◆ **INSTRUCTIONS TO FOLLOW**
Line by line, transcribe all of the entries exactly.

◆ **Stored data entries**

•••••

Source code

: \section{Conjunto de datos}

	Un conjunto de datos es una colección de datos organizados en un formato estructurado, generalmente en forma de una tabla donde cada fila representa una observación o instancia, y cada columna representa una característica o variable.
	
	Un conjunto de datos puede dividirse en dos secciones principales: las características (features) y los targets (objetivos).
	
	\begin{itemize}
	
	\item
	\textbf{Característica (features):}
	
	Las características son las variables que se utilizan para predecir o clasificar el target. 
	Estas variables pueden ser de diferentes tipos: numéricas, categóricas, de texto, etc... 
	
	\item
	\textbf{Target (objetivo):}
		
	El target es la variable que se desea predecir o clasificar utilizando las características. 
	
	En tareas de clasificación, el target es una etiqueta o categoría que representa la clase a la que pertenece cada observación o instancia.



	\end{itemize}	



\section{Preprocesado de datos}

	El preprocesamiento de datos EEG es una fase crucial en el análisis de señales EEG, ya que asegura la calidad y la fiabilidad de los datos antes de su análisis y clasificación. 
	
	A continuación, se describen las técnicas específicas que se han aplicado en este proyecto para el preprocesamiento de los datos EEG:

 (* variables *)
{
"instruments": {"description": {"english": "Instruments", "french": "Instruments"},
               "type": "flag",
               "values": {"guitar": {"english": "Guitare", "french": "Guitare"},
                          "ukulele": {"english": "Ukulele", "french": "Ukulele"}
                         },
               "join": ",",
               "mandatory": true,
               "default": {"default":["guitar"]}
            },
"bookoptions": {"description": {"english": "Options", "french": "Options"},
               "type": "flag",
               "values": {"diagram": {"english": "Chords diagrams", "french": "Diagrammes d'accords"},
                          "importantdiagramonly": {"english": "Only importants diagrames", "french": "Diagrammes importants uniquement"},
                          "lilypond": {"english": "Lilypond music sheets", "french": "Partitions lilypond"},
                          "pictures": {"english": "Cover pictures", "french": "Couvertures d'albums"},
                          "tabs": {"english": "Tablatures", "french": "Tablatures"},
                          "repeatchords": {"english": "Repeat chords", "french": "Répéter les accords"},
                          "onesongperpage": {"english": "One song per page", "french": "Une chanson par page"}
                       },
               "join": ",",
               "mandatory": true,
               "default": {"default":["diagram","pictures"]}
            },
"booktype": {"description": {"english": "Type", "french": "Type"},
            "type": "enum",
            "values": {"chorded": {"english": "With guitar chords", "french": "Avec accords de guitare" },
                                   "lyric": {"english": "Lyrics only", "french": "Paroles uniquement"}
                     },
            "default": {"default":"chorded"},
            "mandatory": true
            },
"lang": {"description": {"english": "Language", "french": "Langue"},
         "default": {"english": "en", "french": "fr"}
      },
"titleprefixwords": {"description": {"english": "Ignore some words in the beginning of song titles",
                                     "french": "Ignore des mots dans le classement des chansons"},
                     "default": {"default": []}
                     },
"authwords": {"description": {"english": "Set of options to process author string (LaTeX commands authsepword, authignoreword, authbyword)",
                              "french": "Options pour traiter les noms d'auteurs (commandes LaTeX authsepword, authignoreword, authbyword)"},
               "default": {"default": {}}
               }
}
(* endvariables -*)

•••••

◆ **EXPECTED ANSWER**
Source code

: \section{Conjunto de datos}

	Un conjunto de datos es una colección de datos organizados en un formato estructurado, generalmente en forma de una tabla donde cada fila representa una observación o instancia, y cada columna representa una característica o variable.
	
	Un conjunto de datos puede dividirse en dos secciones principales: las características (features) y los targets (objetivos).
	
	\begin{itemize}
	
	\item
	\textbf{Característica (features):}
	
	Las características son las variables que se utilizan para predecir o clasificar el target. 
	Estas variables pueden ser de diferentes tipos: numéricas, categóricas, de texto, etc... 
	
	\item
	\textbf{Target (objetivo):}
		
	El target es la variable que se desea predecir o clasificar utilizando las características. 
	
	En tareas de clasificación, el target es una etiqueta o categoría que representa la clase a la que pertenece cada observación o instancia.



	\end{itemize}	



\section{Preprocesado de datos}

	El preprocesamiento de datos EEG es una fase crucial en el análisis de señales EEG, ya que asegura la calidad y la fiabilidad de los datos antes de su análisis y clasificación. 
	
	A continuación, se describen las técnicas específicas que se han aplicado en este proyecto para el preprocesamiento de los datos EEG:

 (* variables *)
{
"instruments": {"description": {"english": "Instruments", "french": "Instruments"},
               "type": "flag",
               "values": {"guitar": {"english": "Guitare", "french": "Guitare"},
                          "ukulele": {"english": "Ukulele", "french": "Ukulele"}
                         },
               "join": ",",
               "mandatory": true,
               "default": {"default":["guitar"]}
            },
"bookoptions": {"description": {"english": "Options", "french": "Options"},
               "type": "flag",
               "values": {"diagram": {"english": "Chords diagrams", "french": "Diagrammes d'accords"},
                          "importantdiagramonly": {"english": "Only importants diagrames", "french": "Diagrammes importants uniquement"},
                          "lilypond": {"english": "Lilypond music sheets", "french": "Partitions lilypond"},
                          "pictures": {"english": "Cover pictures", "french": "Couvertures d'albums"},
                          "tabs": {"english": "Tablatures", "french": "Tablatures"},
                          "repeatchords": {"english": "Repeat chords", "french": "Répéter les accords"},
                          "onesongperpage": {"english": "One song per page", "french": "Une chanson par page"}
                       },
               "join": ",",
               "mandatory": true,
               "default": {"default":["diagram","pictures"]}
            },
"booktype": {"description": {"english": "Type", "french": "Type"},
            "type": "enum",
            "values": {"chorded": {"english": "With guitar chords", "french": "Avec accords de guitare" },
                                   "lyric": {"english": "Lyrics only", "french": "Paroles uniquement"}
                     },
            "default": {"default":"chorded"},
            "mandatory": true
            },
"lang": {"description": {"english": "Language", "french": "Langue"},
         "default": {"english": "en", "french": "fr"}
      },
"titleprefixwords": {"description": {"english": "Ignore some words in the beginning of song titles",
                                     "french": "Ignore des mots dans le classement des chansons"},
                     "default": {"default": []}
                     },
"authwords": {"description": {"english": "Set of options to process author string (LaTeX commands authsepword, authignoreword, authbyword)",
                              "french": "Options pour traiter les noms d'auteurs (commandes LaTeX authsepword, authignoreword, authbyword)"},
               "default": {"default": {}}
               }
}
(* endvariables -*)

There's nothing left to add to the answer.